── Source data ──

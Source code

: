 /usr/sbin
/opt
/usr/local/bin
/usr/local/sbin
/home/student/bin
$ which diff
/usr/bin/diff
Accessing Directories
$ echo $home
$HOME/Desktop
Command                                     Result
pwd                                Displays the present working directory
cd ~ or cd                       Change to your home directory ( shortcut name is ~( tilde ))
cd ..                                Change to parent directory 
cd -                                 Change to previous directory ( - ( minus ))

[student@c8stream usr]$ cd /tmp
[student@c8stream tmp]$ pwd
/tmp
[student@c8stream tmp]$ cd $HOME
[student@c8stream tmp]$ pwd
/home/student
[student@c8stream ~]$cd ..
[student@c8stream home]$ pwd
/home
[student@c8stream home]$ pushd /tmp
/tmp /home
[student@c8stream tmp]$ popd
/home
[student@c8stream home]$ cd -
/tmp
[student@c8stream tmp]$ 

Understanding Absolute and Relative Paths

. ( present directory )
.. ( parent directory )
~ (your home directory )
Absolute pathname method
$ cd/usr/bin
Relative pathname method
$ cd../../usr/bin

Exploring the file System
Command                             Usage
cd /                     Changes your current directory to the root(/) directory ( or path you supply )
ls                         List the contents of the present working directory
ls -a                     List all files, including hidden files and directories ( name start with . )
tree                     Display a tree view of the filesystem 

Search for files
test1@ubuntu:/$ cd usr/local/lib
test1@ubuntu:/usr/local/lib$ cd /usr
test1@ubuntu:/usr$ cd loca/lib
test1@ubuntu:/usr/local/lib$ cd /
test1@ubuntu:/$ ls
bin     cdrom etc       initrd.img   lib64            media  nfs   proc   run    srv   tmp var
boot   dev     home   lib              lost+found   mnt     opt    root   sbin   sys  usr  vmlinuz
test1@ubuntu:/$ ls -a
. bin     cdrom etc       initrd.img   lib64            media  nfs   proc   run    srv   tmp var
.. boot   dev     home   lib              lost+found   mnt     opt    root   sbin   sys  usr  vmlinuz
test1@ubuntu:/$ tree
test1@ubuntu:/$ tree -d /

───
── Source data ──

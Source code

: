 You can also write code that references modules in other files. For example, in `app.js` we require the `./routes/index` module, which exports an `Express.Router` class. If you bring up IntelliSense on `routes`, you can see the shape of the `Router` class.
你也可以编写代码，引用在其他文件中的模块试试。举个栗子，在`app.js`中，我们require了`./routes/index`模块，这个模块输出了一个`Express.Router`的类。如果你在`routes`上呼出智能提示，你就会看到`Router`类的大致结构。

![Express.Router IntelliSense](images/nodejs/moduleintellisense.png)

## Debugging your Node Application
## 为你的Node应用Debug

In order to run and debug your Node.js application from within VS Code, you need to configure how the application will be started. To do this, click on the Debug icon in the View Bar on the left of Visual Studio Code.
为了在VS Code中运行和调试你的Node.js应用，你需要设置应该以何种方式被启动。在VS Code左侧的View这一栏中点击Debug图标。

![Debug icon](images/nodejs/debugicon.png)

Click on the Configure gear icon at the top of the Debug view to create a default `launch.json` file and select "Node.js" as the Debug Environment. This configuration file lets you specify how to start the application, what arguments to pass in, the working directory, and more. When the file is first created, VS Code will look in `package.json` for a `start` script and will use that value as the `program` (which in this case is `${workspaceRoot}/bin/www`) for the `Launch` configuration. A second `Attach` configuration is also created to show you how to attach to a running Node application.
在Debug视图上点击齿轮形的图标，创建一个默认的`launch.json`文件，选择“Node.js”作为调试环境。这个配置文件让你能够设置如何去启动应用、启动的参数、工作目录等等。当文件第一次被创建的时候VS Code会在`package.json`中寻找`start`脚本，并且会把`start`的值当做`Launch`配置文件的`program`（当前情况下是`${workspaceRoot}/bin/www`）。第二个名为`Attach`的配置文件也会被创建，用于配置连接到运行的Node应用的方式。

───
── Source data ──

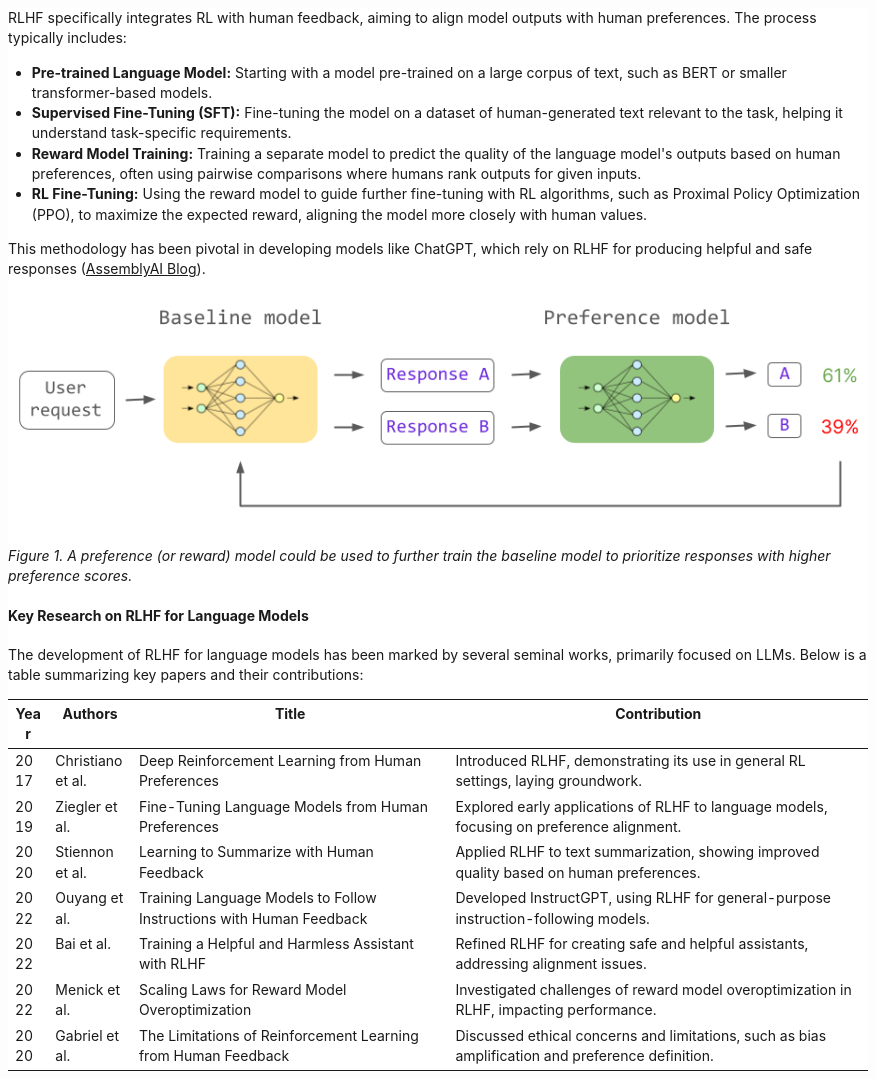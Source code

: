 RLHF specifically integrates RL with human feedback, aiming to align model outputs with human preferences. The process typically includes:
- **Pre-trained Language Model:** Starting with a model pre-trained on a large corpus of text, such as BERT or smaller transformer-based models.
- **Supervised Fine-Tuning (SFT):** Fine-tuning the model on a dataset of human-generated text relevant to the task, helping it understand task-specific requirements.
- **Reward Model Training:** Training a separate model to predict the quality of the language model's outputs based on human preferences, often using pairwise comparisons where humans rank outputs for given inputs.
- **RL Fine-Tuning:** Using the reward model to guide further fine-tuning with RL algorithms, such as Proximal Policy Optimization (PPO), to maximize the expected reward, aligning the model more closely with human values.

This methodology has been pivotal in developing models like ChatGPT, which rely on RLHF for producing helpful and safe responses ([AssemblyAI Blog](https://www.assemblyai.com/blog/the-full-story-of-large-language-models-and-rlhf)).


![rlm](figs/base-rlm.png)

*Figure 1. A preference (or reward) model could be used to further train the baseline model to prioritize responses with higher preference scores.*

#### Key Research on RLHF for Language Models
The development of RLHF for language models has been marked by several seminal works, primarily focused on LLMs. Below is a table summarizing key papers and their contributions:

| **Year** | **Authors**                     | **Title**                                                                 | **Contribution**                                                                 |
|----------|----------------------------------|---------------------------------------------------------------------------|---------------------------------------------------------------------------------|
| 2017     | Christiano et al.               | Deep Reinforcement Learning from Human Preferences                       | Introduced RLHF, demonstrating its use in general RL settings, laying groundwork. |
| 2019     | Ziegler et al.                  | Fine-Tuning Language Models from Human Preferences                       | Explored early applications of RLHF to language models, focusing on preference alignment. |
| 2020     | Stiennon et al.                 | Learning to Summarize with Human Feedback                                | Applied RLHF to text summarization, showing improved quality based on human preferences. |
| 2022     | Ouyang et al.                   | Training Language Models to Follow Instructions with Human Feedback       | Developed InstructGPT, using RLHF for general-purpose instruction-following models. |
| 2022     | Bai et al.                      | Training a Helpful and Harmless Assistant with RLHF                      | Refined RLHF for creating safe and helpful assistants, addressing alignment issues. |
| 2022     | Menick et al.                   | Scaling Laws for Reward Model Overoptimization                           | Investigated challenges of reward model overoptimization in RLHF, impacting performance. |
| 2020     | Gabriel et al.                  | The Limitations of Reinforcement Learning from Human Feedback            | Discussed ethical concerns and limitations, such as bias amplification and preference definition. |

───

→ Work instruction:
State how many lines in the entries above include the word "tree"; reply with the number alone.

→ Written reply:
3